Há pouco mais de dez anos, uma greve de trabalhadores da indústria petrolífera por melhores condições de trabalho, na cidade de Zhanaozen, foi declarada ilegal e mil pessoas foram despedidas. Dos protestos que daí resultaram, a polícia matou pelo menos 15 manifestantes. Foi na mesma cidade que eclodiu na semana passada o movimento contra o aumento do preço do GPL, gás produzido e exportado pelo Cazaquistão, e que devido ao seu preço mais baixo passou também a ser consumido em carros convertidos pelos automobilistas cazaques.

O aumento do preço dos combustíveis num país de abundantes recursos, mas cuja riqueza permanece na mão de poucos foi o rastilho. Nursultan Nazarbayev, líder do país desde a sua independência, cedeu a presidência em 2019 ao então líder do Senado Tokayev, quando o movimento pelos direitos humanos e democracia se fazia ouvir cada vez mais alto, mas a sua passagem para presidente do Conselho de Segurança demonstrou que a mudança era cosmética. Os manifestantes derrubaram uma estátua do ex-presidente e tinham como palavra de ordem "Shal ket!" (Velho, fora!).

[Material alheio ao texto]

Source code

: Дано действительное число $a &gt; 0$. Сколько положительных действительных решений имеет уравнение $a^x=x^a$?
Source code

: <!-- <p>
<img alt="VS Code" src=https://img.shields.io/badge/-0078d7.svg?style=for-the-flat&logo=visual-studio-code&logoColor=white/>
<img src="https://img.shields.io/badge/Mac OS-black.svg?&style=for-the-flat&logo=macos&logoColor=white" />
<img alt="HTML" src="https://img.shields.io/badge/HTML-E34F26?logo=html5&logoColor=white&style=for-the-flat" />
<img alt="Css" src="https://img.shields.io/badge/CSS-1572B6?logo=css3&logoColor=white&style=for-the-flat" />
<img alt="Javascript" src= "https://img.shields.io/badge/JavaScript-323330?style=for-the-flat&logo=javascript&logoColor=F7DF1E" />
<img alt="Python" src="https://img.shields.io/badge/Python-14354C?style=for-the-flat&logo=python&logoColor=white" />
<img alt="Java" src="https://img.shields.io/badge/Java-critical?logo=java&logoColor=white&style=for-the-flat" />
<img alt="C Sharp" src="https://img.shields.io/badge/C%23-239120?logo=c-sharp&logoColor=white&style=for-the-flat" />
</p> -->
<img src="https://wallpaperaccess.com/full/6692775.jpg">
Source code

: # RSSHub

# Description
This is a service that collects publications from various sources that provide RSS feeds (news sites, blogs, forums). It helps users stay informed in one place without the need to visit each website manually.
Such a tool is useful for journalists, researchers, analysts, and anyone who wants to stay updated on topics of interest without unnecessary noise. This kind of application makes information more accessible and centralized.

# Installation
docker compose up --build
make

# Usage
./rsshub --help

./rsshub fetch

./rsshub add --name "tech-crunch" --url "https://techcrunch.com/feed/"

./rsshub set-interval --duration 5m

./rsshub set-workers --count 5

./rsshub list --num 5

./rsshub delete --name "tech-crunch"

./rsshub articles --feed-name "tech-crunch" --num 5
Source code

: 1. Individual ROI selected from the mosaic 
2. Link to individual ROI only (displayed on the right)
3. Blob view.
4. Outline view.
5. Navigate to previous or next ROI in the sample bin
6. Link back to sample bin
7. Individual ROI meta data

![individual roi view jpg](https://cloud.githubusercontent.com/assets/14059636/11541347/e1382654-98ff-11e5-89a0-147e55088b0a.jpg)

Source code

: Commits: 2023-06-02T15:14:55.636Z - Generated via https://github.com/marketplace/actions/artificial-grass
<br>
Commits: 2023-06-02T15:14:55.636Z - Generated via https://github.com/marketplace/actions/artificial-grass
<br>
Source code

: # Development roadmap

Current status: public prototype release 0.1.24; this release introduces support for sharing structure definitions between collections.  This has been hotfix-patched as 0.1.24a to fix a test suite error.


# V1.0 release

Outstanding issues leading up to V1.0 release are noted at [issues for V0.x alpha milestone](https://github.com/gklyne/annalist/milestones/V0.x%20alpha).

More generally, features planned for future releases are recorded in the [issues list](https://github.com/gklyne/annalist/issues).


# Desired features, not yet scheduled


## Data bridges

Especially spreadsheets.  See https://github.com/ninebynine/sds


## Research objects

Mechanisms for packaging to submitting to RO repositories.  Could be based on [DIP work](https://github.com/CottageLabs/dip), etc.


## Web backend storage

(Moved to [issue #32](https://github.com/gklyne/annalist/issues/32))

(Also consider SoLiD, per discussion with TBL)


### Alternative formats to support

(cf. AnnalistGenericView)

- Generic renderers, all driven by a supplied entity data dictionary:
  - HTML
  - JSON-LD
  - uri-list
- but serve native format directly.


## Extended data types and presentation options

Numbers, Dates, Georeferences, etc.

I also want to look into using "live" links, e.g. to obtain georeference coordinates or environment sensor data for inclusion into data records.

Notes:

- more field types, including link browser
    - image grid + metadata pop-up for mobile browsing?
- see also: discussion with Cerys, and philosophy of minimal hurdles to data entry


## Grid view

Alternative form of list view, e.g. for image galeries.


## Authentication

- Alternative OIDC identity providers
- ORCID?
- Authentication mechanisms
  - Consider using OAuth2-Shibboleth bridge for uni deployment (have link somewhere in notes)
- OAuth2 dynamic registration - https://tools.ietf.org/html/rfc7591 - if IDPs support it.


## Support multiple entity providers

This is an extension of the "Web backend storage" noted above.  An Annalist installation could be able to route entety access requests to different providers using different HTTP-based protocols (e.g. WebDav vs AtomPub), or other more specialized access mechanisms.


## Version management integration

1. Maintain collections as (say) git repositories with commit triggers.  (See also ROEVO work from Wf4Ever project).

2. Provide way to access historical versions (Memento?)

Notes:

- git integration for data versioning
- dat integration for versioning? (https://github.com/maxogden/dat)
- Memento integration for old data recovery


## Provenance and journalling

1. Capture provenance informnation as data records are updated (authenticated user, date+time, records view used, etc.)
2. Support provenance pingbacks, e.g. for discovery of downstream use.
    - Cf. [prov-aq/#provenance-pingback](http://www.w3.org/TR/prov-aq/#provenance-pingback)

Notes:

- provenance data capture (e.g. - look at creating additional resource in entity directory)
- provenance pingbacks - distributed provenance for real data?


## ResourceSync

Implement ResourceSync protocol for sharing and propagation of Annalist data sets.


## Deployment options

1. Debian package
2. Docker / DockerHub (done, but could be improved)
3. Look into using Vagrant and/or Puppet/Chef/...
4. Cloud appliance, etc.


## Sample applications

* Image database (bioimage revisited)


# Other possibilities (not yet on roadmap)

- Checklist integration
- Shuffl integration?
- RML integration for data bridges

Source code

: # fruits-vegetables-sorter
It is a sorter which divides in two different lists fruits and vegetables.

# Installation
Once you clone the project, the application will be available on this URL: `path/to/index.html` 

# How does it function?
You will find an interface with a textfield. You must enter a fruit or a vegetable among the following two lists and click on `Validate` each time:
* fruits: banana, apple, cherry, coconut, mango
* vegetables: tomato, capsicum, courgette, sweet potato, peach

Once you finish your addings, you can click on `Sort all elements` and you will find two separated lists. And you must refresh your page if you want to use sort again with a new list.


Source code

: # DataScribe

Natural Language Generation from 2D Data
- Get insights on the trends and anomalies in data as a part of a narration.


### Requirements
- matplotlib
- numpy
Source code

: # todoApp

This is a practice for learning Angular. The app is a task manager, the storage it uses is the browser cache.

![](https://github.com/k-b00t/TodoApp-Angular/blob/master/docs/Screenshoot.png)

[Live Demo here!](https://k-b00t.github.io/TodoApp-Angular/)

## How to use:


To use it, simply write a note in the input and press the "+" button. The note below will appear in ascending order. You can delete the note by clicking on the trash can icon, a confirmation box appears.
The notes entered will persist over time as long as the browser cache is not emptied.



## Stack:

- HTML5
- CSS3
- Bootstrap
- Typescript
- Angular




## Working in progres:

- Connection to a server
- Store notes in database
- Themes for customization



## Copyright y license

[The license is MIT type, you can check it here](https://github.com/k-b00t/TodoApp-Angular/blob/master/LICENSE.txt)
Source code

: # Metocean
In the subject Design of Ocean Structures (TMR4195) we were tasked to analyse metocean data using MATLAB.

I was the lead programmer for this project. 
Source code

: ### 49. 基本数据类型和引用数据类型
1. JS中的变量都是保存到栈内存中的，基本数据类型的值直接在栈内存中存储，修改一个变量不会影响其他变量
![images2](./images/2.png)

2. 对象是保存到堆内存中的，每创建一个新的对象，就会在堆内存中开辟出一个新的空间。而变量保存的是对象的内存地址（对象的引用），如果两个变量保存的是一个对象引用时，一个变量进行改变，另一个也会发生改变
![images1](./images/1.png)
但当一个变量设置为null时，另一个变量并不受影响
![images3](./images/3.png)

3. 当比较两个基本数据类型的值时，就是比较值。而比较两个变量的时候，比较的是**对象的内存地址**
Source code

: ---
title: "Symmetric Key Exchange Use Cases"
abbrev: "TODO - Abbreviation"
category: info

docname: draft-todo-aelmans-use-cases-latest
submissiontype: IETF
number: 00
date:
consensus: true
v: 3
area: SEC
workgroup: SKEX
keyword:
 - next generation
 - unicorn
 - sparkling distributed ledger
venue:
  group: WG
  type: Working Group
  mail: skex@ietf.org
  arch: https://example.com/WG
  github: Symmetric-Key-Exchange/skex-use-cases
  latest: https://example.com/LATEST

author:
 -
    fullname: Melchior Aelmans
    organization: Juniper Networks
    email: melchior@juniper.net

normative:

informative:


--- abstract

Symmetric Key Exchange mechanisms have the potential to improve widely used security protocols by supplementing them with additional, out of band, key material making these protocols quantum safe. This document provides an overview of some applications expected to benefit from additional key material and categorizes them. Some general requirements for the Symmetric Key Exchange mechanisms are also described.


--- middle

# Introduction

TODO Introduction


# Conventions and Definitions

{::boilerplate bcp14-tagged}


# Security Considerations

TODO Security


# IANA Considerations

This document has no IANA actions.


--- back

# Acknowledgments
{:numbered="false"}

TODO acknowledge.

Perante os protestos, que de forma rápida se espalharam a uma dúzia de cidades, em especial a maior, Almaty, o presidente Tokayev dirigiu-se três vezes à população e acabou por, a meio, mudar de rumo. Primeiro procurou acalmar as massas, ao anunciar o despedimento de todo o governo e o afastamento de Nazarbayev, ficando com as rédeas da segurança e da defesa. Depois, no final do mesmo dia, quarta-feira, descreveu os manifestantes como "terroristas" e ato contínuo apelou para a solidariedade da aliança militar liderada pela Rússia, a Organização do Tratado de Segurança Coletiva (OTSC), composta por seis ex-países da URSS.

Tokayev, que rejeitou qualquer hipótese de conversações com os revoltosos, anunciou ter dado ordens de "disparar para matar", recebeu elogios do líder chinês Xi Jinping pelas "fortes medidas".

Na sexta-feira, o Ministério da Defesa da Rússia disse que paraquedistas expedidos em nove aviões tinham aterrado em Almaty e ajudado a proteger o aeroporto. Segundo o porta-voz de Vladimir Putin, o presidente russo e o congénere cazaque têm falado diversas vezes sobre a situação no país, bem como a missão da OTSC, da qual se desconhecem ainda os detalhes.

O secretário de Estado norte-americano Antony Blinken, que falou com o homólogo cazaque, pediu respeito pelos protestos pacíficos e avisou Nursultan: "Uma lição da história recente é que, assim que os russos estão na sua casa, é por vezes muito difícil fazê-los sair."

Equador
Outubro de 2021

Presidente Guillermo Lasso é alvo de protestos, que irão voltar no dia 17, após subida do preços dos combustíveis. Em 2019, o presidente Lenín Moreno recuou depois de manifestações que resultaram em oito mortos, declaração do estado de emergência e fuga do governo da capital, Quito.

Irão
Novembro de 2019

O fim abrupto do subsídio de combustível, que levou ao aumento do preço de pelo menos 50% e até 200% (consoante o consumo) levou a manifestações em todo o país contra o governo e inclusive contra o guia supremo Khamenei. A repressão foi brutal: oficialmente morreram 225 pessoas, segundo a Reuters cerca de 1500.

França
Novembro de 2018

Ao aumento dos impostos sobre os combustíveis para desincentivar o uso do transporte privado e diminuir a emissão de gases com efeito estufa os franceses responderam com o movimento dos coletes amarelos. A sua radicalização e respetiva repressão resultou em 11 mortos e 30 manifestantes cegaram de um olho. Emmanuel Macron recuou e acabou com a taxa de carbono.

México
Janeiro de 2017

Liberalização dos preços decretada pelo governo de Enrique Peña Nieto trouxe aumentos de 20% e com isso uma onda de protestos que ficou conhecida como gasolinazo. Morreram cinco pessoas.

Nigéria
Janeiro de 2012

Ano novo, fim de subsídio aos combustíveis, decidiu o governo do presidente Goodluck Jonathan para poupar 7 mil milhões de dólares por ano. Principal exportadora de petróleo de África, mas que tem de importar gasolina por falta de refinarias em condições, a Nigéria foi palco de um movimento de revolta chamado Occupy Nigeria e que teve como epílogo a cedência do presidente. Dez anos depois, estão previstas novas manifestações para breve, uma vez que o governo quer substituir os subsídios aos combustíveis por um outro, de transporte, às famílias mais pobres.